Re: How to resume broke clone ?

Jeff King <peff@xxxxxxxx> · Thu, 28 Nov 2013 04:29:35 -0500

On Thu, Nov 28, 2013 at 04:09:18PM +0700, Duy Nguyen wrote:

> > Git should be better support resume transfer.
> > It now seems not doing better it’s job.
> > Share code, manage code, transfer code, what would it be a VCS we imagine it ?
> 
> You're welcome to step up and do it. On top of my head  there are a few options:
> 
>  - better integration with git bundles, provide a way to seamlessly
> create/fetch/resume the bundles with "git clone" and "git fetch"

I posted patches for this last year. One of the things that I got hung
up on was that I spooled the bundle to disk, and then cloned from it.
Which meant that you needed twice the disk space for a moment.

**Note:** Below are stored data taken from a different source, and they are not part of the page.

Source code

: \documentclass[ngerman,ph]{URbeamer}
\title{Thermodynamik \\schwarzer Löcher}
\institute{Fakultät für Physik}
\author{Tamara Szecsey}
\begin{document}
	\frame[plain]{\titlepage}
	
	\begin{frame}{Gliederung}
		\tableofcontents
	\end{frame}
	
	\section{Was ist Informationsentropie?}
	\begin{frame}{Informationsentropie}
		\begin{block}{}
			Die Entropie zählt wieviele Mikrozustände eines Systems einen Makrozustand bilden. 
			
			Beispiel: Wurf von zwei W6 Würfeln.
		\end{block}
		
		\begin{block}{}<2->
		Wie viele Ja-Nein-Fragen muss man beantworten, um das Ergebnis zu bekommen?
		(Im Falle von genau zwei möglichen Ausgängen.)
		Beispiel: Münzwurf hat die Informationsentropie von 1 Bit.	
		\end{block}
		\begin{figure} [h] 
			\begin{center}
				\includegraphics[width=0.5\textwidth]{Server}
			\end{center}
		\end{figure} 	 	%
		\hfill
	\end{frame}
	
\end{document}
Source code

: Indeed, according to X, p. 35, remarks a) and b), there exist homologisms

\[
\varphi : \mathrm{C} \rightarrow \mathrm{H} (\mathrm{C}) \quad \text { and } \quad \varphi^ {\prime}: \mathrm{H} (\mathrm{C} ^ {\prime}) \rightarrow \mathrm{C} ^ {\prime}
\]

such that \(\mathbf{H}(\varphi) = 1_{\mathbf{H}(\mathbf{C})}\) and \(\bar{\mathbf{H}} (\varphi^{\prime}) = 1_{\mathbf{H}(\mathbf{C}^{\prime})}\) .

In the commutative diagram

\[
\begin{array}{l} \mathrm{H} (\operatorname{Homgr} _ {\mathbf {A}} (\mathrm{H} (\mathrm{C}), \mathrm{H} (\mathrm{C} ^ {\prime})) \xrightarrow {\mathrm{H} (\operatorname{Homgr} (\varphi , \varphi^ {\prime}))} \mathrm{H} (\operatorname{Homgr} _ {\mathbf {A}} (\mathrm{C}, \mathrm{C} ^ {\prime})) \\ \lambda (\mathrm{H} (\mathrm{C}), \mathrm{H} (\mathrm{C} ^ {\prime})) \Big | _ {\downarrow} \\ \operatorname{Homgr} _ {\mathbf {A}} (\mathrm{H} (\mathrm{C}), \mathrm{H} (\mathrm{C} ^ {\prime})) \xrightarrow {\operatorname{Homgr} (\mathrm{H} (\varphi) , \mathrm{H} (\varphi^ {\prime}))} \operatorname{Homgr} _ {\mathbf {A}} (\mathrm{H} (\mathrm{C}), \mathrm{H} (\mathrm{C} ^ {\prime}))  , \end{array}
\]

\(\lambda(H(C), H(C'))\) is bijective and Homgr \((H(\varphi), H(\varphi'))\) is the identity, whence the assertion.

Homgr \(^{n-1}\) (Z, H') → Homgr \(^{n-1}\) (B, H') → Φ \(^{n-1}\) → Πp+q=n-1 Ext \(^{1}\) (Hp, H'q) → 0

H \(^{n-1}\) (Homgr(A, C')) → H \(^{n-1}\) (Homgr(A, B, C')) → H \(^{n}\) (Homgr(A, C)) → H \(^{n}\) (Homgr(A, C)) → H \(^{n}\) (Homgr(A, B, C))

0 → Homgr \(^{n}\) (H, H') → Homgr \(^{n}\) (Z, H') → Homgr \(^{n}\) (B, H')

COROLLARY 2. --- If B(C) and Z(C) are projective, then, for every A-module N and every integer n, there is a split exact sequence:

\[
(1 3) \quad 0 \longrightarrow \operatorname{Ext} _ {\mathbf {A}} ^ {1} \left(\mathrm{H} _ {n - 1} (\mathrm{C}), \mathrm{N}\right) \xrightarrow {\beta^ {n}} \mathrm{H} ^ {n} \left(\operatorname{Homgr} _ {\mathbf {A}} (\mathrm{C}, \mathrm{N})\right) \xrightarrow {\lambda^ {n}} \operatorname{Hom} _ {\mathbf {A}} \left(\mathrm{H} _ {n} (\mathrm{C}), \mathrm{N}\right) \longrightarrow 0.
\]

I wanted
to teach index-pack to "--fix-thin" a pack that was already on disk, so
that we could spool to disk, and then finalize it without making another
copy.

One of the downsides of this approach is that it requires the repo
provider (or somebody else) to provide the bundle. I think that is
something that a big site like GitHub would do (and probably push the
bundles out to a CDN, too, to make getting them faster). But it's not a
universal solution.

>  - stablize pack order so we can resume downloading a pack

I think stabilizing in all cases (e.g., including ones where the content
has changed) is hard, but I wonder if it would be enough to handle the
easy cases, where nothing has changed. If the server does not use
multiple threads for delta computation, it should generate the same pack
from the same on-disk deterministically. We just need a way for the
client to indicate that it has the same partial pack.

I'm thinking that the server would report some opaque hash representing
the current pack. The client would record that, along with the number of
pack bytes it received. If the transfer is interrupted, the client comes
back with the hash/bytes pair. The server starts to generate the pack,
checks whether the hash matches, and if so, says "here is the same pack,
resuming at byte X".

What would need to go into such a hash? It would need to represent the
exact bytes that will go into the pack, but without actually generating
those bytes. Perhaps a sha1 over the sequence of <object sha1, type,
base (if applicable), length> for each object would be enough. We should
know that after calling compute_write_order. If the client has a match,
we should be able to skip ahead to the correct byte.

>  - remote alternates, the repo will ask for more and more objects as
> you need them (so goodbye to distributed model)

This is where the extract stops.